Carta pastoral de Mons. Salvador Cristau: La fe es la clave

Durante los últimos años nos hemos acostumbrado a utilizar las llaves, y no sólo para abrir las puertas, sino para tras muchas actividades que se han hecho habituales en nuestra vida. No siempre las llamamos “llaves” sino también “claves” o “contraseñas” que nos son necesarias para muchas cosas.

Y resulta que Dios, nuestro creador, nos da también una clave para vivir en el día a día en medio de las oscuridades que nos rodean. Es una clave que nos abre el sentido de la vida, de las cosas que  nos suceden a nosotros y también de las que acontecen en el mundo, incluso para entender aquello que no acabamos de captar.

Esta clave es la Fe. Sin la fe no entendemos nada, no somos capaces de nada. Sin la fe no vemos en la oscuridad, no sabemos hallar el camino. Sin la fe fácilmente nos hundimos como san Pedro en el lago de Tiberíades que, cuando Jesús le dijo que fuera hacia él caminando sobre el agua, empezó a hacerlo sí, pero: “al sentir la fuerza del viento, le entró miedo, empezó a hundirse y gritó: ¡Señor, sálvame! Enseguida Jesús extendió la mano, lo agarró y le dijo: ¡Hombre de poca fe! ¿Por qué has dudado?” (Mt 14,29-30)

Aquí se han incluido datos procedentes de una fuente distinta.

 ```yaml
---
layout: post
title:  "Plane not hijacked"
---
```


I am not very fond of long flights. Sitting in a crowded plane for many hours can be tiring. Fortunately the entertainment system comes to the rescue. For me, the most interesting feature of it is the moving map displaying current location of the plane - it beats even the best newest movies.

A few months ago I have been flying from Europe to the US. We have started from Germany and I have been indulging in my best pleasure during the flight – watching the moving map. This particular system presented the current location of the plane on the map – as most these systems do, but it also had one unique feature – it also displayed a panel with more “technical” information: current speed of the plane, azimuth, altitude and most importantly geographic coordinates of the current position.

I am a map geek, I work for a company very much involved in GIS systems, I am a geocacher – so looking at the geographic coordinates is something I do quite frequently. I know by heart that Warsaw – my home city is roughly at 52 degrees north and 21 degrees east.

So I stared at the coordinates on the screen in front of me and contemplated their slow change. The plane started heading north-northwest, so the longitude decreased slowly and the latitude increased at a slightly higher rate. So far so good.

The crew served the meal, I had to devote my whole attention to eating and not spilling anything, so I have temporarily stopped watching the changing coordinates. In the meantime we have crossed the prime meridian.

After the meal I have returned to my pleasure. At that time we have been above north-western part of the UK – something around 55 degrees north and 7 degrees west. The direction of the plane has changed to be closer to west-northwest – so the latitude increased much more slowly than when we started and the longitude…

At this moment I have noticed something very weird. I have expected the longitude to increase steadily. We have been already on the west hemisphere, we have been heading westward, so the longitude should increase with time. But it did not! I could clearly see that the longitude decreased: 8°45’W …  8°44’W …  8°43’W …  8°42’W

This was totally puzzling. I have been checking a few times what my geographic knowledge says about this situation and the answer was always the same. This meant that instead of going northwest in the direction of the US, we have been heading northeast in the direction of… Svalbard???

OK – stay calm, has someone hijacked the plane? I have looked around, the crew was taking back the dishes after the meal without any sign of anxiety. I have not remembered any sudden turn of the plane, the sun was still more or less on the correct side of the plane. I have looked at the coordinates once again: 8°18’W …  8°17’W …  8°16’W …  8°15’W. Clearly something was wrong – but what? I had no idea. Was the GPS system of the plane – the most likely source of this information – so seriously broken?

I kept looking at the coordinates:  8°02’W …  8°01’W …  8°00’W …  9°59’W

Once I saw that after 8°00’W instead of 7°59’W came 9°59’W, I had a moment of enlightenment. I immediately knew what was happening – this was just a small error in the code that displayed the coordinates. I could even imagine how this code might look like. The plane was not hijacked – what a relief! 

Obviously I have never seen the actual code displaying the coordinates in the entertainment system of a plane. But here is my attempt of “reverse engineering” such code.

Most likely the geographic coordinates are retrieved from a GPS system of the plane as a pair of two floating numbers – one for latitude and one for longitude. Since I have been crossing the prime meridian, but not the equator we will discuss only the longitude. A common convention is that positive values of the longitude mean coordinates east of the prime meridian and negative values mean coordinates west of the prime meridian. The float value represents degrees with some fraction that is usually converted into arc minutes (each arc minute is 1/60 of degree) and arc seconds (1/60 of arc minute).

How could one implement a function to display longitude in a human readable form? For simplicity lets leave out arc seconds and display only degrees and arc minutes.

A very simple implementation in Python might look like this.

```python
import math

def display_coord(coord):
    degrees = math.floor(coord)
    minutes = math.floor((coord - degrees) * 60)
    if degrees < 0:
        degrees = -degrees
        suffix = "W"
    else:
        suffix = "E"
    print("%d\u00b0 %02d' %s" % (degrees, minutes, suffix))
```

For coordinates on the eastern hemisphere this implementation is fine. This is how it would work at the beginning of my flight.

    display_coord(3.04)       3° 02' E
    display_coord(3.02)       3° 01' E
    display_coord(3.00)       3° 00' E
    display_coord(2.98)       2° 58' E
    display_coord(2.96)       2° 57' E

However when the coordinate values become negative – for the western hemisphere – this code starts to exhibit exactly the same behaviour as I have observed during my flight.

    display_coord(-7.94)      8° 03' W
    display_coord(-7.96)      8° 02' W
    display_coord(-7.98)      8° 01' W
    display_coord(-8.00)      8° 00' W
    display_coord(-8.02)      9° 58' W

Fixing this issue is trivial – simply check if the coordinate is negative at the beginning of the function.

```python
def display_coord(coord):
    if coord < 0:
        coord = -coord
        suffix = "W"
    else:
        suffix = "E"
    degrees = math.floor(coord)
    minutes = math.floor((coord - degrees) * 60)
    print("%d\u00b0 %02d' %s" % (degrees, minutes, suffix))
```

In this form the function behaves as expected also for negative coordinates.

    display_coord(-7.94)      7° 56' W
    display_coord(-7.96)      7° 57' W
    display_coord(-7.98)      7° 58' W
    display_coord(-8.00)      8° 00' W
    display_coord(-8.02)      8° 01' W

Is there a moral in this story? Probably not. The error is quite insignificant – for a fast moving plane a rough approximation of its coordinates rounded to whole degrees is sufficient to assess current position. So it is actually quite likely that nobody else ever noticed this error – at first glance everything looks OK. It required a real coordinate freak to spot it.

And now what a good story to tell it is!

Por desgracia muchos hombres y mujeres hermanos nuestros viven sin fe, en la sombra, en la duda por no decir en la indiferencia también. Pero desgraciadamente también  muchos cristianos no acabamos de creer plenamente.

Por ello es tan importante la clave de la fe. Hay quien dice que la fe es oscura pero no es así. Totalmente al contrario, quienes somos oscuros somos nosotros, y la fe es luz para caminar en medio de la oscuridad. Como dice un salmo: “Lámpara es tu palabra para mis  pasos, luz en mi sendero” (Salmo 119,105).

Reconozcamos como los apóstoles que necesitamos más fe y pidámosla. Un día ellos fueron al Señor y le dijeron: “Auméntanos la fe”. El Señor dijo: “Si tuvierais fe como un granito de mostaza, diríais a esta morera: Arráncate de raíz y plántate en el mar, y os obedecería” (Lc 17,5-6)

La fe no es una teoría, ni mucho menos un absurdo. La fe es la adhesión personal de todo nuestro ser a Dios, un Dios que nos ama y quiere lo mejor para nosotros y para el mundo. Necesitamos la adhesión plena  a Él y a lo que Él nos ha revelado, y por tanto nos lo dice ahora a nosotros (Catecismo de la Iglesia Católica 176).

Esta es la clave que el mundo necesita, y nosotros también.